WORLD BANK RELEASE ON ICT

Technological progress is a driving force behind economic growth, citizen engagement, and job creation. Information and communication technologies (ICTs), in particular, are reshaping many aspects of the world’s economies, governments, and societies.
In this context, access to the Internet has become a vital development tool. The so-called Fourth Industrial Revolution is a digital revolution that requires universal and reliable Internet access; without it, many developing countries will not be able to fully participate in an increasingly mobile and digital-based economy.
Public officials, businesses, and citizens in developing countries can harness the transformative power of ICTs to provide more efficient services, catalyze economic growth, and strengthen social networks. 95% of the global population now live in an area that is covered by a mobile-cellular network. In Tanzania, for example, mobile money agents now outnumber all other financial intermediaries by a factor of 10 to 1. More than half of Tanzanians living on less than $2 a day have access to mobile technology.

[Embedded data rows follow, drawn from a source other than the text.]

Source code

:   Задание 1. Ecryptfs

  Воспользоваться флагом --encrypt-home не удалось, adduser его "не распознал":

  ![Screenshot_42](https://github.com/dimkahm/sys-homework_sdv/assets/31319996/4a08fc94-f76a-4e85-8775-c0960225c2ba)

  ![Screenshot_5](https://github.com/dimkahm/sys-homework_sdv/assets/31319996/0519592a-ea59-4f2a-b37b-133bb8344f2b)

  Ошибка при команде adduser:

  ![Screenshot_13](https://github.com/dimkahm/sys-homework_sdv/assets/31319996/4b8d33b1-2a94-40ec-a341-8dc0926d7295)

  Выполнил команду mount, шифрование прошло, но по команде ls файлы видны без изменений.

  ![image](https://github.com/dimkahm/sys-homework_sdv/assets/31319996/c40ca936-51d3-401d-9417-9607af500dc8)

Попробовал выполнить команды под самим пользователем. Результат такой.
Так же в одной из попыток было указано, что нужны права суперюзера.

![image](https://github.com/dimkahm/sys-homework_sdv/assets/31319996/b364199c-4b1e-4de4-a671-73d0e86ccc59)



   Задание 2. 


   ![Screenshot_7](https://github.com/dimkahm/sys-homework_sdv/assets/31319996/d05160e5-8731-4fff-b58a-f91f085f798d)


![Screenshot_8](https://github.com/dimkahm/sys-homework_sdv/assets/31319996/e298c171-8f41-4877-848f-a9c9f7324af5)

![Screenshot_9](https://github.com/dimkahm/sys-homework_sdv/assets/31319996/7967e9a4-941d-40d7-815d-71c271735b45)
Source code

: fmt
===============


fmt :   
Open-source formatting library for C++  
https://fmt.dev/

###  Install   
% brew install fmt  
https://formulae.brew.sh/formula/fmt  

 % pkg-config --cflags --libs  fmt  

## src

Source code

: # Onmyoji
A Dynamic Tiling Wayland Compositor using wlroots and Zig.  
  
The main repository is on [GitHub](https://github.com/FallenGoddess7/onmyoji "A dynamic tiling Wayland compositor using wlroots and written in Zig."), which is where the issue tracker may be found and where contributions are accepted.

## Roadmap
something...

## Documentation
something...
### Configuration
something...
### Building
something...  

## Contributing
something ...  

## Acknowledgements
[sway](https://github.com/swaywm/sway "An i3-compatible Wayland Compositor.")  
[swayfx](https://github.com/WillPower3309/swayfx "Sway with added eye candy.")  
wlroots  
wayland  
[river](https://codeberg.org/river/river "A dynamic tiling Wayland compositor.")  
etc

But even though the digital revolution is a global phenomenon, there are still huge disparities between and within countries when it comes to the penetration, affordability, and performance of ICT services.
While almost half of the world’s population in 2016 had access to the Internet, the penetration rate in the least developed countries was only 15%, or 1 in 7 individuals.

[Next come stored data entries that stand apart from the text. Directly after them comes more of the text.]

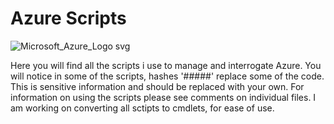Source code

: # Azure Scripts
![Microsoft_Azure_Logo svg](https://github.com/NoodleStorm/Azure/assets/35268084/f27f9440-b27d-4c7f-b69b-a6c98dc99f91)

Here you will find all the scripts i use to manage and interrogate Azure.
You will notice in some of the scripts, hashes '#####' replace some of the code. This is sensitive information and should be replaced with your own. For information on using the scripts please see comments on individual files. I am working on converting all sctipts to cmdlets, for ease of use.

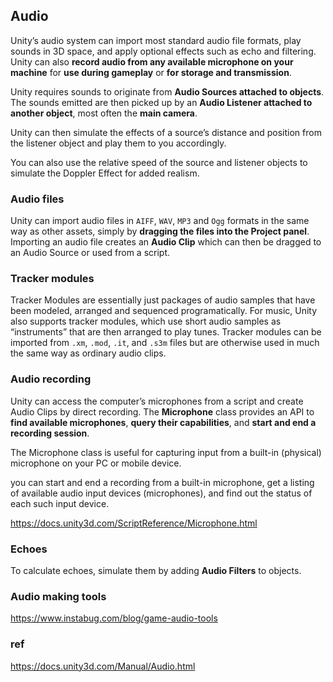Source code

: ## Audio 
Unity’s audio system can import most standard audio file formats, play sounds in 3D space, and apply optional effects such as echo and filtering. Unity can also **record audio from any available microphone on your machine** for **use during gameplay** or **for storage and transmission**.

Unity requires sounds to originate from **Audio Sources attached to objects**. The sounds emitted are then picked up by an **Audio Listener attached to another object**, most often the **main camera**.

Unity can then simulate the effects of a source’s distance and position from the listener object and play them to you accordingly.

You can also use the relative speed of the source and listener objects to simulate the Doppler Effect for added realism.


### Audio files
Unity can import audio files in `AIFF`, `WAV`, `MP3` and `Ogg` formats in the same way as other assets, simply by **dragging the files into the Project panel**. Importing an audio file creates an **Audio Clip** which can then be dragged to an Audio Source or used from a script. 

### Tracker modules
Tracker Modules are essentially just packages of audio samples that have been modeled, arranged and sequenced programatically.
For music, Unity also supports tracker modules, which use short audio samples as “instruments” that are then arranged to play tunes. Tracker modules can be imported from `.xm`, `.mod`, `.it`, and `.s3m` files but are otherwise used in much the same way as ordinary audio clips.

### Audio recording
Unity can access the computer’s microphones from a script and create Audio Clips by direct recording.
The **Microphone** class provides an API to **find available microphones**, **query their capabilities**, and **start and end a recording session**.

The Microphone class is useful for capturing input from a built-in (physical) microphone on your PC or mobile device.

you can start and end a recording from a built-in microphone, get a listing of available audio input devices (microphones), and find out the status of each such input device.

https://docs.unity3d.com/ScriptReference/Microphone.html

### Echoes
To calculate echoes, simulate them by adding **Audio Filters** to objects.

### Audio making tools
https://www.instabug.com/blog/game-audio-tools


### ref
https://docs.unity3d.com/Manual/Audio.html
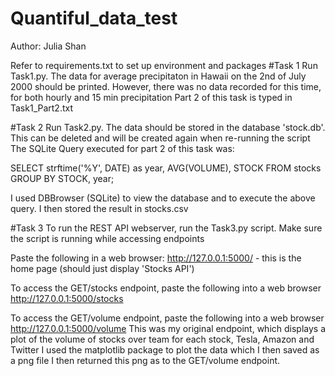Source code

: # Quantiful_data_test
Author: Julia Shan

Refer to requirements.txt to set up environment and packages
#Task 1
Run Task1.py. The data for average precipitaton in Hawaii on the 2nd of July 2000 should be printed. However, there was no data recorded for this time, for both hourly and 15 min precipitation
Part 2 of this task is typed in Task1_Part2.txt

#Task 2
Run Task2.py. The data should be stored in the database 'stock.db'. This can be deleted and will be created again when re-running the script
The SQLite Query executed for part 2 of this task was:

SELECT strftime('%Y', DATE) as year, AVG(VOLUME), STOCK
FROM stocks
GROUP BY STOCK, year; 

I used DBBrowser (SQLite) to view the database and to execute the above query. I then stored the result in stocks.csv

#Task 3
To run the REST API webserver, run the Task3.py script. Make sure the script is running while accessing endpoints

Paste the following in a web browser:
 http://127.0.0.1:5000/ - this is the home page (should just display 'Stocks API')

To access the GET/stocks endpoint, paste the following into a web browser
 http://127.0.0.1:5000/stocks

To access the GET/volume endpoint, paste the following into a web browser
 http://127.0.0.1:5000/volume
This was my original endpoint, which displays a plot of the volume of stocks over team for each stock, Tesla, Amazon and Twitter
I used the matplotlib package to plot the data which I then saved as a png file
I then returned this png as to the GET/volume endpoint.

One contributing factor is that access to the Internet through mobile or fixed broadband remains prohibitively expensive in many developing countries, where lack of ICT infrastructure and regulatory bottlenecks hamper broadband development. As of December 2015, the cost of mobile-broadband services amounted to about 17% of the average monthly Gross National Income (GNI) per capita in the least developed countries, compared to just 5% globally.
The speed of broadband services also varies. Fixed-broadband speeds of 10 Mbit/s and higher are common in developed countries; by contrast, in the LDCs, only 7% of fixed-broadband services reach 10Mbit/s.
Under SDG # 9, the world set an ambitious target to “significantly increase access to information and communications technology and strive to provide universal and affordable access to the Internet in least developed countries by 2020”. It is clear that governments, the private sector, and the international community have a lot to do to reach this target and bridge the digital divide.
But progress is possible. Effective ICT policy reform can trigger greater private investment in broadband infrastructure and make Internet access more affordable. Governments can also ensure fair taxation for the telecom industry, and use universal service funds to focus on broadband rollout, in partnership with others and under open access principles to develop healthy competition. These efforts will directly support poverty reduction and shared prosperity.